Amazon Kinesis Connector Library
The Amazon Kinesis Connector Library helps Java developers integrate Amazon Kinesis with other AWS services. The current version of the library provides connectors for Amazon DynamoDB, Amazon Redshift, and Amazon S3. The library also includes sample connectors of each type, plus Apache Ant build files for running the samples.
- Amazon Kinesis Client Library: In order to use the Amazon Kinesis Connector Library, you'll also need the Amazon Kinesis Client Library.
- Java 1.7: The Amazon Kinesis Client Library requires Java 1.7 (Java SE 7) or later.
- SQL driver (Amazon Redshift only): If you're using an Amazon Redshift connector, you'll need a driver that will allow your SQL client to connect to your Amazon Redshift cluster. For more information, see Download the Client Tools and the Drivers in the Amazon Redshift Getting Started Guide.
Each Amazon Kinesis connector application is a pipeline that determines how records from an Amazon Kinesis stream will be handled. Records are retrieved from the stream, transformed according to a user-defined data model, buffered for batch processing, and then emitted to the appropriate AWS service.

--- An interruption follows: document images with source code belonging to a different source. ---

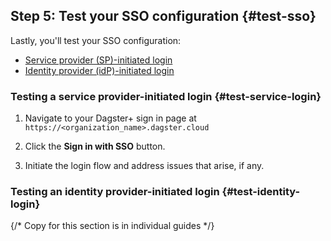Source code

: ## Step 5: Test your SSO configuration \{#test-sso}

Lastly, you'll test your SSO configuration:

- [Service provider (SP)-initiated login](#test-service-login)
- [Identity provider (idP)-initiated login](#test-identity-login)

### Testing a service provider-initiated login \{#test-service-login}

1. Navigate to your Dagster+ sign in page at `https://<organization_name>.dagster.cloud`

2. Click the **Sign in with SSO** button.

3. Initiate the login flow and address issues that arise, if any.

### Testing an identity provider-initiated login \{#test-identity-login}

{/* Copy for this section is in individual guides */}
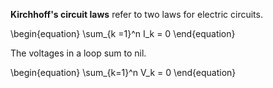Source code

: **Kirchhoff's circuit laws** refer to two laws for electric circuits.

\begin{equation}
\sum_{k =1}^n I_k = 0
\end{equation}

The voltages in a loop sum to nil.

\begin{equation}
\sum_{k=1}^n V_k = 0
\end{equation}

A connector pipeline uses the following interfaces:
- IKinesisConnectorPipeline: The pipeline implementation itself.
- ITransformer: Defines the transformation of records from the Amazon Kinesis stream in order to suit the user-defined data model. Includes methods for custom serializer/deserializers.

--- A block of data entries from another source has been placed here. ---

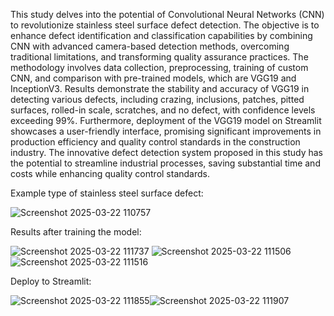This study delves into the potential of Convolutional Neural Networks (CNN) to revolutionize stainless steel surface defect detection. The objective is to enhance defect identification and classification capabilities by combining CNN with advanced camera-based detection methods, overcoming traditional limitations, and transforming quality assurance practices. The methodology involves data collection, preprocessing, training of custom CNN, and comparison with pre-trained models, which are VGG19 and InceptionV3. Results demonstrate the stability and accuracy of VGG19 in detecting various defects, including crazing, inclusions, patches, pitted surfaces, rolled-in scale, scratches, and no defect, with confidence levels exceeding 99%. Furthermore, deployment of the VGG19 model on Streamlit showcases a user-friendly interface, promising significant improvements in production efficiency and quality control standards in the construction industry. The innovative defect detection system proposed in this study has the potential to streamline industrial processes, saving substantial time and costs while enhancing quality control standards.


Example type of stainless steel surface defect:

![Screenshot 2025-03-22 110757](https://github.com/user-attachments/assets/1220dbe2-283e-4773-9980-5248adc4a151)




Results after training the model:


![Screenshot 2025-03-22 111737](https://github.com/user-attachments/assets/b5ac9bd1-7d93-41f5-996f-4fe2e071d0bd)
![Screenshot 2025-03-22 111506](https://github.com/user-attachments/assets/ec2cf482-976d-40d4-8196-ce3e1b15ee64)
![Screenshot 2025-03-22 111516](https://github.com/user-attachments/assets/f9364712-7055-4af1-a2a9-10d877cf81f5)


Deploy to Streamlit:


![Screenshot 2025-03-22 111855](https://github.com/user-attachments/assets/f1e1556e-9029-4679-9d00-3f9a336a3936)![Screenshot 2025-03-22 111907](https://github.com/user-attachments/assets/0e4c1ef3-4d80-4889-9931-143ca76c114c)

- IFilter and IBuffer: IFilter defines a method for excluding irrelevant records from the processing. IBuffer defines a system for buffering the set of records to be processed; it specifies the size limit (number of records) and total byte count.
- IEmitter: Defines a method that makes client calls to other AWS services and persists the records stored in the buffer. The records can also be sent to another Amazon Kinesis stream.
Each connector depends on the implementation of KinesisConnectorRecordProcessor to manage the pipeline. The KinesisConnectorRecordProcessor class implements the IRecordProcessor interface in the Amazon Kinesis Client Library.
The library includes implementations for use with Amazon DynamoDB, Amazon Redshift, and Amazon S3. This section provides a few notes about each connector type. For full details, see the samples and the Javadoc.
- DynamoDBTransformer: Implement the fromClass method to map your data model to a format that's compatible with the AmazonDynamoDB client (Map<String,AttributeValue>).
- For more information on Amazon DynamoDB formats and putting items, see Working with Items Using the AWS SDK for Java Low-Level API in the Amazon DynamoDB Developer Guide.
- RedshiftTransformer: Implement the toDelimtedString method to output a delimited-string representation of your data model. The string must be compatible with an Amazon Redshift COPY command.
- For more information about Amazon Redshift copy operations and manifests, see COPY and Using a manifest to specify data files in the Amazon Redshift Developer Guide.
- S3Emitter: This class writes the buffer contents to a single file in Amazon S3. The file name is determined by the Amazon Kinesis sequence numbers of the first and last records in the buffer. For more information about sequence numbers, see Add Data to a Stream in the Amazon Kinesis Developer Guide.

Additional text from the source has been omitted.